Grandma finished a spoonful of soup and smacked her lips as she had never done until she had turned seventy-five, two years previously. She smacked them with relish, repeatedly.

Halfway between her seventh and eighth decades, she had decided that longevity had earned her the right to indulge in certain small pleasures she had never previously allowed herself. These were pretty much limited to smacking her lips, blowing her nose as noisily as she wished (though never at the table), and leaving her spoon and/or fork turned useful side up on the plate at the end of each course, instead of useful side down as her mother, a true Victorian and a stickler for etiquette, had instructed her always to do in order properly to indicate that she had finished.

She smacked her lips again and explained why caution could be dangerous: “Say Jimmy’s going to cross the street, but he worries that a bus might hit him—”

“Or a garbage truck,” Mom suggested. “Those great lumbering things on these hilly streets—why, if the brakes let go, what’s to stop them? They’d go right through a house.”

“Bus, garbage truck, might even be a speeding hearse,” Grandma allowed.

“What reason would a hearse have to speed?” Dad asked.

“Speeding or not, if it was a hearse,” said Grandma, “wouldn’t that be ironic—run down by a hearse? God knows, life is often ironic in a way it’s never shown on television.”

“The viewing public could never handle it,” Mom said. “Their capacity for genuine irony is exhausted halfway through an episode of Murder, She Wrote .”

“What passes for irony on TV these days,” my dad noted, “is just poor plotting.”

I said, “I’m less spooked by garbage trucks than by those huge concrete mixers they drive to construction sites.

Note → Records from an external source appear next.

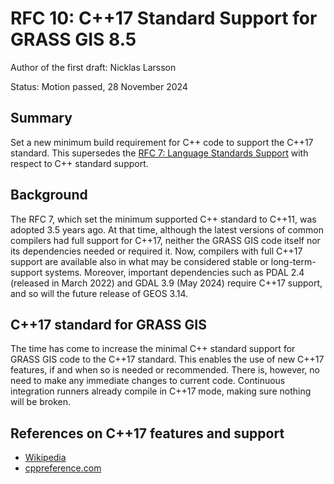# RFC 10: C++17 Standard Support for GRASS GIS 8.5

Author of the first draft: Nicklas Larsson

Status: Motion passed, 28 November 2024

## Summary

Set a new minimum build requirement for C++ code to support the C++17 standard. This
supersedes the [RFC 7: Language Standards Support](language_standards_support.md)
with respect to C++ standard support.

## Background

The RFC 7, which set the minimum supported C++ standard to C++11, was adopted 3.5
years ago. At that time, although the latest versions of common compilers had
full support for C++17, neither the GRASS GIS code itself nor its dependencies
needed or required it. Now, compilers with full C++17 support are available also
in what may be considered stable or long-term-support systems.
Moreover, important dependencies such as PDAL 2.4 (released in March 2022) and
GDAL 3.9 (May 2024) require C++17 support, and so will the future release of
GEOS 3.14.

## C++17 standard for GRASS GIS

The time has come to increase the minimal C++ standard support for GRASS GIS
code to the C++17 standard. This enables the use of new C++17 features, if and when
so is needed or recommended. There is, however, no need to make any immediate
changes to current code. Continuous integration runners already compile in
C++17 mode, making sure nothing will be broken.

## References on C++17 features and support

- [Wikipedia](https://en.wikipedia.org/wiki/C%2B%2B17)
- [cppreference.com](https://en.cppreference.com/w/cpp/17)
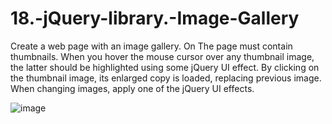 # 18.-jQuery-library.-Image-Gallery

Create a web page with an image gallery. On
The page must contain thumbnails.
When you hover the mouse cursor over any thumbnail
image, the latter should be highlighted using
some jQuery UI effect. By clicking on the thumbnail
image, its enlarged copy is loaded, replacing
previous image. When changing images,
apply one of the jQuery UI effects.

![image](https://github.com/blazhkevych/18.-jQuery-library.-Image-Gallery/assets/65856963/a4208e29-d27b-4c02-9d99-00624e4deb90)
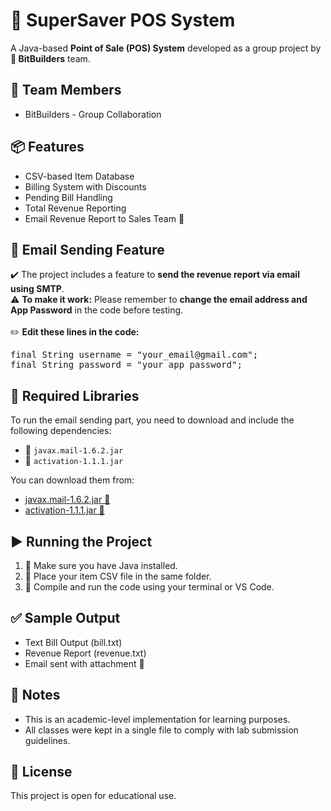 <h1>🛒 SuperSaver POS System</h1>

<p>
  A Java-based <strong>Point of Sale (POS) System</strong> developed as a group project by <strong>🚀 BitBuilders</strong> team.  
</p>

<h2>👥 Team Members</h2>
<ul>
  <li>BitBuilders - Group Collaboration</li>
</ul>

<h2>📦 Features</h2>
<ul>
  <li>CSV-based Item Database</li>
  <li>Billing System with Discounts</li>
  <li>Pending Bill Handling</li>
  <li>Total Revenue Reporting</li>
  <li>Email Revenue Report to Sales Team 📧</li>

</ul>

<h2>📧 Email Sending Feature</h2>
<p>
  ✔️ The project includes a feature to <strong>send the revenue report via email using SMTP</strong>.<br>
  ⚠️ <strong>To make it work:</strong> Please remember to <strong>change the email address and App Password</strong> in the code before testing.<br><br>
  ✏️ <strong>Edit these lines in the code:</strong><br>
</p>

<pre>
final String username = "your_email@gmail.com";
final String password = "your_app_password";
</pre>

<h2>📂 Required Libraries</h2>
<p>
  To run the email sending part, you need to download and include the following dependencies:
</p>
<ul>
  <li>📁 <code>javax.mail-1.6.2.jar</code></li>
  <li>📁 <code>activation-1.1.1.jar</code></li>
</ul>

<p>
  You can download them from:
</p>
<ul>
  <li><a href="https://mvnrepository.com/artifact/com.sun.mail/javax.mail/1.6.2" target="_blank">javax.mail-1.6.2.jar 🔗</a></li>
  <li><a href="https://mvnrepository.com/artifact/javax.activation/activation/1.1.1" target="_blank">activation-1.1.1.jar 🔗</a></li>
</ul>

<h2>▶️ Running the Project</h2>
<ol>
  <li>📌 Make sure you have Java installed.</li>
  <li>📌 Place your item CSV file in the same folder.</li>
  <li>📌 Compile and run the code using your terminal or VS Code.</li>
</ol>

<h2>✅ Sample Output</h2>
<ul>
  <li>Text Bill Output (bill.txt)</li>
  <li>Revenue Report (revenue.txt)</li>
  <li>Email sent with attachment 📎</li>
</ul>

<h2>💬 Notes</h2>
<ul>
  <li>This is an academic-level implementation for learning purposes.</li>
  <li>All classes were kept in a single file to comply with lab submission guidelines.</li>
</ul>

<h2>🔗 License</h2>
<p>This project is open for educational use.</p>
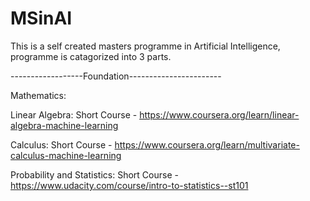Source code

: # MSinAI
This is a self created masters programme in Artificial Intelligence, programme is catagorized into 3 parts.

------------------Foundation-----------------------

Mathematics:

Linear Algebra:
Short Course - https://www.coursera.org/learn/linear-algebra-machine-learning

Calculus:
Short Course - https://www.coursera.org/learn/multivariate-calculus-machine-learning

Probability and Statistics:
Short Course - https://www.udacity.com/course/intro-to-statistics--st101


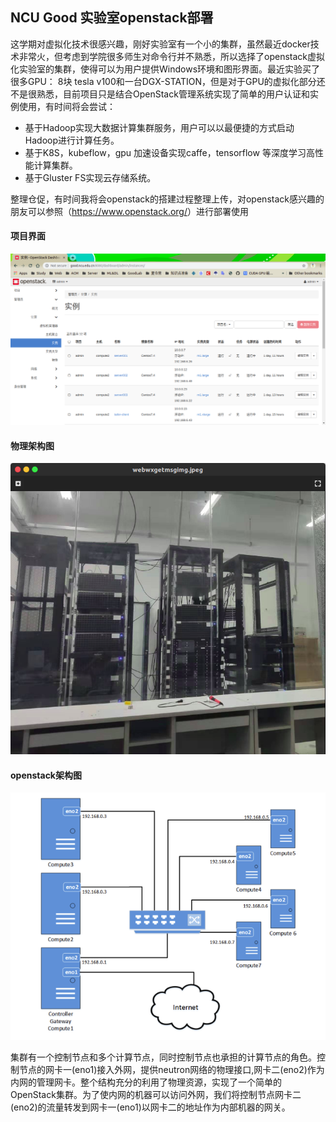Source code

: ## NCU Good 实验室openstack部署

这学期对虚拟化技术很感兴趣，刚好实验室有一个小的集群，虽然最近docker技术非常火，但考虑到学院很多师生对命令行并不熟悉，所以选择了openstack虚拟化实验室的集群，使得可以为用户提供Windows环境和图形界面。最近实验买了很多GPU： 8块 tesla v100和一台DGX-STATION，但是对于GPU的虚拟化部分还不是很熟悉，目前项目只是结合OpenStack管理系统实现了简单的用户认证和实例使用，有时间将会尝试：

- 基于Hadoop实现大数据计算集群服务，用户可以以最便捷的方式启动Hadoop进行计算任务。
- 基于K8S，kubeflow，gpu 加速设备实现caffe，tensorflow 等深度学习高性能计算集群。
- 基于Gluster FS实现云存储系统。

整理仓促，有时间我将会openstack的搭建过程整理上传，对openstack感兴趣的朋友可以参照（<https://www.openstack.org/>）进行部署使用

#### 项目界面

![1565743431402](img/1565743431402.png)

#### 物理架构图

![1565714719822](img/1565714719822.png)  

#### openstack架构图

![1565714865857](img/1565714865857.png)

集群有一个控制节点和多个计算节点，同时控制节点也承担的计算节点的角色。控制节点的网卡一(eno1)接入外网，提供neutron网络的物理接口,网卡二(eno2)作为内网的管理网卡。整个结构充分的利用了物理资源，实现了一个简单的OpenStack集群。为了使内网的机器可以访问外网，我们将控制节点网卡二(eno2)的流量转发到网卡一(eno1)以网卡二的地址作为内部机器的网关。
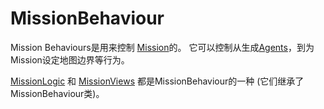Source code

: # MissionBehaviour

Mission Behaviours是用来控制 [Mission](mission.md)的。
它可以控制从生成[Agents](agent.md)，到为Mission设定地图边界等行为。

[MissionLogic](../../_csharp-api/mountandblade/missionbehaviour/missionlogic.md) 和 [MissionViews](../../_csharp-api/mountandblade/missionbehaviour/missionview.md) 都是MissionBehaviour的一种 \(它们继承了MissionBehaviour类\)。

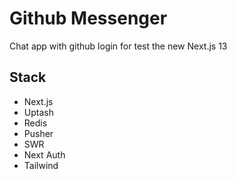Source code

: # Github Messenger

Chat app with github login for test the new Next.js 13

## Stack
- Next.js
- Uptash
- Redis
- Pusher
- SWR
- Next Auth
- Tailwind
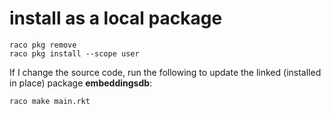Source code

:# install as a local package

    raco pkg remove
    raco pkg install --scope user

If I change the source code, run the following to update the linked (installed in place) package **embeddingsdb**:

    raco make main.rkt
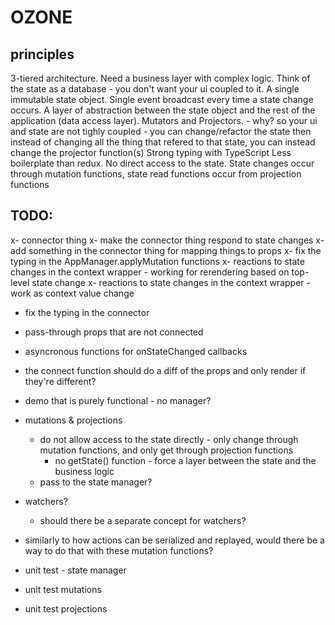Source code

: # OZONE

## principles
3-tiered architecture. Need a business layer with complex logic. Think of the state as a database - you don't want your ui coupled to it. 
A single immutable state object.
Single event broadcast every time a state change occurs.
A layer of abstraction between the state object and the rest of the application (data access layer). Mutators and Projectors.
    - why? so your ui and state are not tighly coupled - you can change/refactor the state then instead of changing all the thing that refered to that state, you can instead change the projector function(s)
Strong typing with TypeScript
Less boilerplate than redux.
No direct access to the state. State changes occur through mutation functions, state read functions occur from projection functions


## TODO:
x- connector thing 
x- make the connector thing respond to state changes
x- add something in the connector thing for mapping things to props
x- fix the typing in the AppManager.applyMutation functions
x- reactions to state changes in the context wrapper - working for rerendering based on top-level state change
x- reactions to state changes in the context wrapper - work as context value change
- fix the typing in the connector
- pass-through props that are not connected
- asyncronous functions for onStateChanged callbacks

- the connect function should do a diff of the props and only render if they're different?

- demo that is purely functional - no manager?

- mutations & projections
    - do not allow access to the state directly - only change through mutation functions, and only get through projection functions
        - no getState() function - force a layer between the state and the business logic
    - pass to the state manager?
    
- watchers?
    - should there be a separate concept for watchers?

- similarly to how actions can be serialized and replayed, would there be a way to do that with these mutation functions?
        

- unit test - state manager
- unit test mutations
- unit test projections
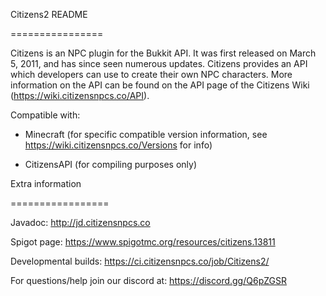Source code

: Citizens2 README
================

Citizens is an NPC plugin for the Bukkit API. It was first released on March 5, 2011, and has since seen numerous updates. Citizens provides an API which developers can use to create their own NPC characters. More information on the API can be found on the API page of the Citizens Wiki (https://wiki.citizensnpcs.co/API).

Compatible with:
* Minecraft (for specific compatible version information, see https://wiki.citizensnpcs.co/Versions for info)
* CitizensAPI (for compiling purposes only)

Extra information
=================

Javadoc: http://jd.citizensnpcs.co

Spigot page: https://www.spigotmc.org/resources/citizens.13811

Developmental builds: https://ci.citizensnpcs.co/job/Citizens2/

For questions/help join our discord at: https://discord.gg/Q6pZGSR
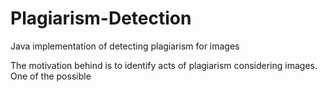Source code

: # Plagiarism-Detection
Java implementation of detecting plagiarism for images

The motivation behind is to identify acts of plagiarism considering images. One of the possible 
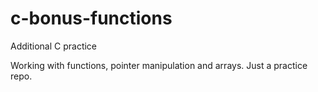 # c-bonus-functions

Additional C practice

Working with functions, pointer manipulation and arrays. Just a practice repo.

I’m always sure the part that revolves is suddenly going to work loose of the truck, roll down the street, and flatten me.”

“All right,” Grandma Rowena said, “so it’s a concrete mixer Jimmy’s afraid of meeting up with.”

“Not afraid exactly,” I said. “Just leery.”

“So he stands on the sidewalk, looks left, then looks right, then looks left again, being cautious, taking his time—and because he delays there on the curb too long, he’s hit by a falling safe.”

In the interest of a healthy debate, my father was willing to entertain some rather exotic speculations, but this stretched his patience too far. “A falling safe? Where would it fall from ?”

“From a tall building, of course,” Grandma said.

“There aren’t any tall buildings in Snow Village,” Dad gently protested.

“Rudy, dear,” Mom said, “I think you’re forgetting the Alpine Hotel.”

“That’s only four stories.”

“A safe dropped four stories would obliterate Jimmy,” Grandma insisted. To me, in a concerned tone, she said, “I’m sorry. Is this upsetting you, sweetheart?”

“Not at all, Grandma.”

“It’s the simple truth, I’m afraid.”

“I know, Grandma.”

“It would obliterate you.”

“Totally,” I agreed.

“But it’s such a final word— obliterate .”

“It sure does focus the mind.”

“I should’ve thought before I spoke. I should’ve said crushed .”

In lambent red candlelight, Weena had a Mona Lisa smile.

I reached across the table and patted her hand.

Being a pastry chef, required to mix many ingredients in precise measure, my father has a greater respect for mathematics and reason than do my mother and grandmother, who are more artistic in their temperaments and less slavishly devoted to logic than he is. “Why,” he asked, “would anyone raise a safe to the top of the Alpine Hotel?”

“Well, of course, to keep their valuables in,” said Grandma.